We found a statistically significant relationship between the stratospheric quasi-biennial oscillation (QBO) and Antarctic sea ice concentration (SIC) in austral winter. SIC differences between the easterly phase of the QBO (EQBO) and westerly phase of the QBO (WQBO) show positive anomalies of SIC in the following regions: over the Ross Sea, Weddell Sea, and around 90°E. This wave-3 pattern is clearly seen in June and July, and decays in August. The increased SIC regions correspond to anomalous offshore wind regions, and the reduced SIC regions correspond to onshore wind regions, indicating the atmospheric circulation anomaly produced the SIC anomaly. The atmospheric circulation anomaly is barotropic and closely related with the upper atmospheric flow. The upper circulation anomaly shows a stationary Rossby wave train propagating from Indian Ocean. We show the enhanced convection in the tropical Indian Ocean in EQBO can excite the Rossby wave train. In summary, the stratospheric QBO affects the tropical convection, then generating the Rossby wave train which propagates into southern high latitude, and finally affecting Antarctic sea ice. There exists a possibility to predict winter sea ice in one-year advance, because the QBO is a quasi-regular oscillation.

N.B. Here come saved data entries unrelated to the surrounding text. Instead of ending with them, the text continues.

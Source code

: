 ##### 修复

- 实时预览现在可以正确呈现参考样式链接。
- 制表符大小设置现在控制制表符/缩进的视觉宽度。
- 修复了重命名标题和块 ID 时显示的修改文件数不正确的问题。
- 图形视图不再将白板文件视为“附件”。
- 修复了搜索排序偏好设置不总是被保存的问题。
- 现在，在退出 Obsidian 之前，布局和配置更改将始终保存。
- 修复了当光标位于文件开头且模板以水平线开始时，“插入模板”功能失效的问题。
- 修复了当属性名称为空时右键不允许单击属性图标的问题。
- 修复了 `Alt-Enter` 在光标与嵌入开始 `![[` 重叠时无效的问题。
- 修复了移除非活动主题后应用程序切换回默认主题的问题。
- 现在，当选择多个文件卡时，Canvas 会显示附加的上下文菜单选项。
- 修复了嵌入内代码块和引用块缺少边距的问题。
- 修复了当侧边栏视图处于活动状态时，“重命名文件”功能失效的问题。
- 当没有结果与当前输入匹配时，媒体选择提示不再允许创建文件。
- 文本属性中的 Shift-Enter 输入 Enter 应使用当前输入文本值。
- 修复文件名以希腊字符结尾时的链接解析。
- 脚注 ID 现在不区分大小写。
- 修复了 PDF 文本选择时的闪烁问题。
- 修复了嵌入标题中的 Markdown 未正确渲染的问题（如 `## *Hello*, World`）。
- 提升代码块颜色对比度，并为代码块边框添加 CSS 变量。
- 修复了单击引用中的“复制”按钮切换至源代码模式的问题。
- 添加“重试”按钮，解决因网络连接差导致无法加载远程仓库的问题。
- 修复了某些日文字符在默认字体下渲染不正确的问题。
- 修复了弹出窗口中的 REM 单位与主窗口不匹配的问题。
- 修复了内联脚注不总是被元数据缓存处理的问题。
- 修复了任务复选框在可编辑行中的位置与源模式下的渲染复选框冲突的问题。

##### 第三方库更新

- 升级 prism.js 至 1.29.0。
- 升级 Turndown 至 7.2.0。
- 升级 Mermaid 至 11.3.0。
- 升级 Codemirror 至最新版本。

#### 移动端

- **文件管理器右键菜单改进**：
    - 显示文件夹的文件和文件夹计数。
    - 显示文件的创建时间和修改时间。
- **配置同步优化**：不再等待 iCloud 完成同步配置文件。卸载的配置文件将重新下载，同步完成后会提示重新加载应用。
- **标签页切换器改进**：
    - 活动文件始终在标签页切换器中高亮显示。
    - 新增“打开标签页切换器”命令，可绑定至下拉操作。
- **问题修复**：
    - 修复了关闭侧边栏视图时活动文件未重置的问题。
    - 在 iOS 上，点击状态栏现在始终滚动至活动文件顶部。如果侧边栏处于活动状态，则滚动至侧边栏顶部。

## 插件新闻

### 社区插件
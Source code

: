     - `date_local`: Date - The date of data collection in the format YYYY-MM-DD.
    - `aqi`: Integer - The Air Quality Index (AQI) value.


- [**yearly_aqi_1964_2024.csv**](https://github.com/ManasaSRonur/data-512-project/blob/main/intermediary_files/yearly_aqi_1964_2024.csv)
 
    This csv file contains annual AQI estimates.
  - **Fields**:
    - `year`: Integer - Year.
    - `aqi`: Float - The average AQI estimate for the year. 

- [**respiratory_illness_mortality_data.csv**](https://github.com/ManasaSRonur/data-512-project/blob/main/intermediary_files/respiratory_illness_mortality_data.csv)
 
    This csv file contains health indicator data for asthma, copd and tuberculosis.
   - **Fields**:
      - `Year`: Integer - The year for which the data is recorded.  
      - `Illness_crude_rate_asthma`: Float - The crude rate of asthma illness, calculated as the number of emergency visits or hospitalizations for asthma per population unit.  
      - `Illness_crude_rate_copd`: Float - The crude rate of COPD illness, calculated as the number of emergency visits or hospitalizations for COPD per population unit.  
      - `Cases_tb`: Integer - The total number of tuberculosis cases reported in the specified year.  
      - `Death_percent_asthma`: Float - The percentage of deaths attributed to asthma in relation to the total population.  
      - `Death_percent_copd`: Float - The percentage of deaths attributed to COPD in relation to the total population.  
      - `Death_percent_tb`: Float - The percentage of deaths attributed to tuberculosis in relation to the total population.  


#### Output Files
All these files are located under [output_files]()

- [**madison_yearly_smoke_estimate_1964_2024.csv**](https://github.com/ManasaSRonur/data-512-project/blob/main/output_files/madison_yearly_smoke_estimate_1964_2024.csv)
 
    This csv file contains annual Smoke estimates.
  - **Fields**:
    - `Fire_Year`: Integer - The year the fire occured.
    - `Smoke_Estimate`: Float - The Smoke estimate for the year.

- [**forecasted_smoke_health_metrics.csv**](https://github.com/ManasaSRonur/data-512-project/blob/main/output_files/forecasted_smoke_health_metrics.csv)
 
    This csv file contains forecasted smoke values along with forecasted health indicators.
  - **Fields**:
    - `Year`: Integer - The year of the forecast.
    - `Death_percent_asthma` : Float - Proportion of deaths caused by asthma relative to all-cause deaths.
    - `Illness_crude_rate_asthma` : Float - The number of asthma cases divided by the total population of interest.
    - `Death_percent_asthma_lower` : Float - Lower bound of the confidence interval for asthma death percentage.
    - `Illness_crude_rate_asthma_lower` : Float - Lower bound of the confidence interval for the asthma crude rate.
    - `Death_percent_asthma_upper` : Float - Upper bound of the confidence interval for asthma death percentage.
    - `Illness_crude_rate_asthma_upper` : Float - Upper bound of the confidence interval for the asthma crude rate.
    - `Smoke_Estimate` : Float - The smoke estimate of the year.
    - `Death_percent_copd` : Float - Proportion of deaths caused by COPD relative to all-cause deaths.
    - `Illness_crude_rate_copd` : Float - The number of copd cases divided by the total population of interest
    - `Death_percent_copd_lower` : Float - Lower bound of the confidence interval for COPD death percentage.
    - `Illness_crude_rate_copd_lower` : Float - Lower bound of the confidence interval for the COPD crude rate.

我们发现南极冬季平流层准双年振荡（QBO）与南极海冰浓度（SIC）之间存在统计学上的显着关系。QBO东相（EQBO）与QBO西风相（WQBO）之间的SIC差异显示以下区域的SIC为正异常：罗斯海、威德尔海和90°E附近。这种波浪 3 模式在 6 月和 7 月清晰可见，并在 8 月衰减。增加的 SIC 区域对应于异常的海上风区，减小的 SIC 区域对应于陆上风区，说明大气环流异常产生了 SIC 异常。大气环流异常呈正压性，与高层大气流动密切相关。上环流异常显示了从印度洋传播的静止罗斯比波列。我们展示了 EQBO 中热带印度洋中增强的对流可以激发罗斯比波列。总之，平流层QBO影响热带对流，然后产生传播到南部高纬度的罗斯比波列，最终影响南极海冰。存在提前一年预测冬季海冰的可能性，因为 QBO 是一种准规则振荡。